I will promote the expectation that all persons/families leaving addiction treatment will be provided ongoing recovery checkups and support for at least five years. Such long-term personal and family support must become standard care in treating the most severe and complex addictions as it is in the management of other chronic health conditions.
I will call for the expansion of training programs for primary care physicians to aid them in identifying opioid-using patients in need of opioid addiction treatment services as well as to increase their skills in providing post-treatment recovery checkups and support. Primary care physicians, psychiatrists, and their service staff must be fully engaged in supporting long-term recovery from opioid addiction and managing the medical and psychiatric conditions that frequently accompany opioid addiction.

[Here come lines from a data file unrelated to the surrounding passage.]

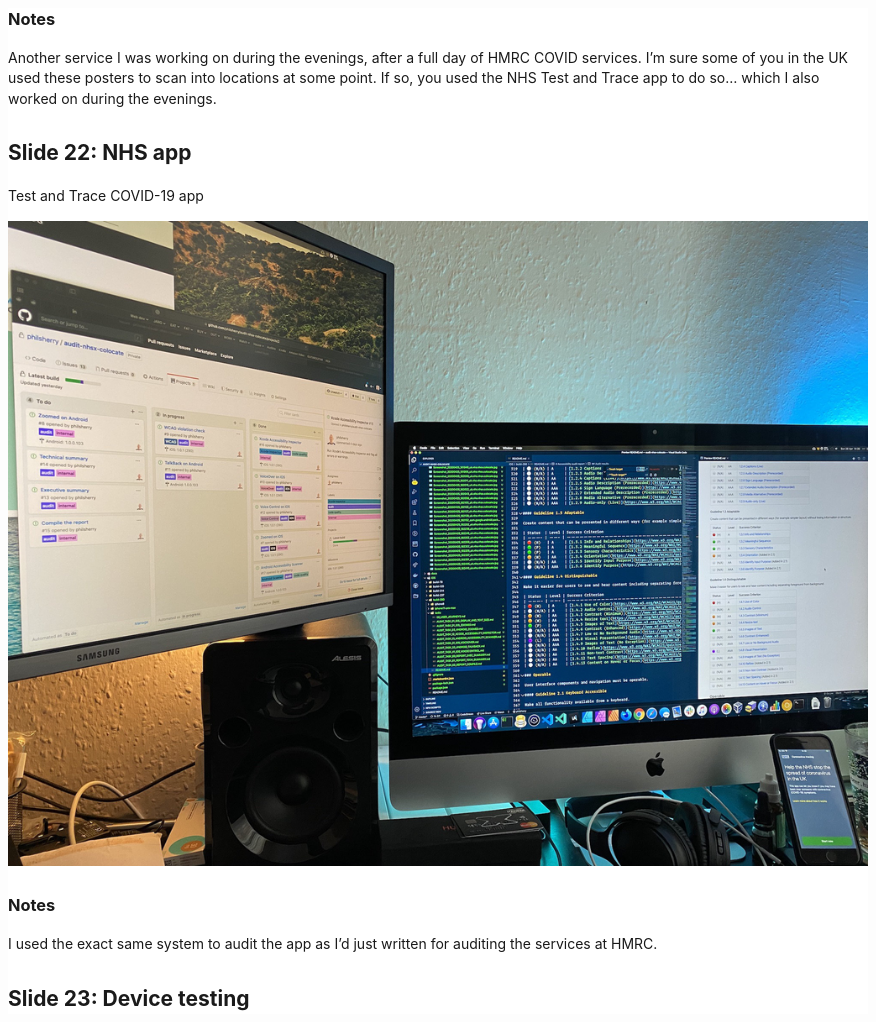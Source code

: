 ### Notes

Another service I was working on during the evenings, after a full day of HMRC COVID services.
I’m sure some of you in the UK used these posters to scan into locations at some point.
If so, you used the NHS Test and Trace app to do so… which I also worked on during the evenings.

## Slide 22: NHS app

Test and Trace COVID-19 app

![GitHub Projects tracking the audit progress on one screen, VS Code showing a report being written up on another screen.](./../images/test-and-trace/IMG_5822.jpg)

### Notes

I used the exact same system to audit the app as I’d just written for auditing the services at HMRC.

## Slide 23: Device testing
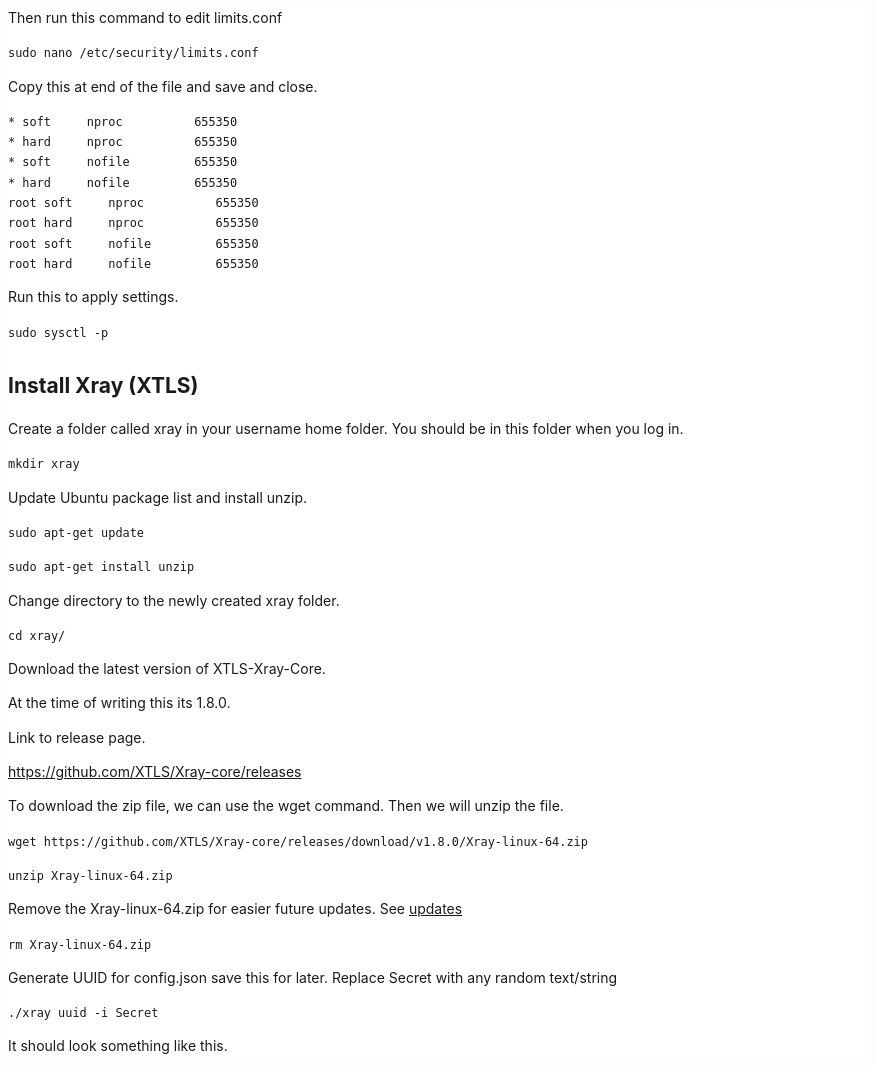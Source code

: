 Then run this command to edit limits.conf 
```
sudo nano /etc/security/limits.conf
```

Copy this at end of the file and save and close.
```console
* soft     nproc          655350
* hard     nproc          655350
* soft     nofile         655350
* hard     nofile         655350
root soft     nproc          655350
root hard     nproc          655350
root soft     nofile         655350
root hard     nofile         655350
```

Run this to apply settings.
```
sudo sysctl -p
```
## Install Xray (XTLS)

Create a folder called xray in your username home folder. You should be in this folder when you log in.

```
mkdir xray
```

Update Ubuntu package list and install unzip.
``` 
sudo apt-get update
```
```
sudo apt-get install unzip
```
 Change directory to the newly created xray folder.

```
cd xray/
```

Download the latest version of XTLS-Xray-Core.

At the time of writing this its 1.8.0.

Link to release page.

https://github.com/XTLS/Xray-core/releases

To download the zip file, we can use the wget command.
Then we will unzip the file.

```
wget https://github.com/XTLS/Xray-core/releases/download/v1.8.0/Xray-linux-64.zip
```
```
unzip Xray-linux-64.zip
```
Remove the Xray-linux-64.zip for easier future updates. See [updates](https://github.com/SasukeFreestyle/XTLS-Iran-Reality#how-to-update-to-latest-version)
```
rm Xray-linux-64.zip
```
Generate UUID for config.json save this for later.
Replace Secret with any random text/string
```
./xray uuid -i Secret
```
It should look something like this.
```console
```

I will support funding of local peer-based recovery support programs—recovery community centers, recovery residences, high school and collegiate recovery programs, recovery-focused employment and training programs, and support services delivered through recovery ministries. Such programs provide assertive linkage to Narcotics Anonymous and other secular, spiritual, and religious recovery support groups and help people in recovery develop a drug-free lifestyle within their natural environments. We must provide the physical, psychological, and cultural space within our local communities in which personal and family recovery can flourish.
I will support funding for local programs whose aim is to mobilize the growing legions of individuals and families who are recovering from opioid addiction as a volunteer force to help those currently experiencing addiction. This Volunteers in Recovery program will increase the visibility of local recovery role models and provide needed resources directly to local individuals and families and will provide added resources to reach people entering our emergency rooms, health clinics, service agencies, and jails. The goal of this effort will be to make addiction recovery contagious within local communities and to assure the availability of cost-effective measures of long-term addiction recovery support for affected individuals and their families.
There is much else to be done at the larger policy level, but I believe these twelve strategies will bring relief to affected individuals and families. These are the strategies I will pursue as your President.
I encourage recovery advocates across the country to make the town meetings and other campaign venues and to ask each presidential candidate the “What will you do?” question and compare their respective responses to these twelve points.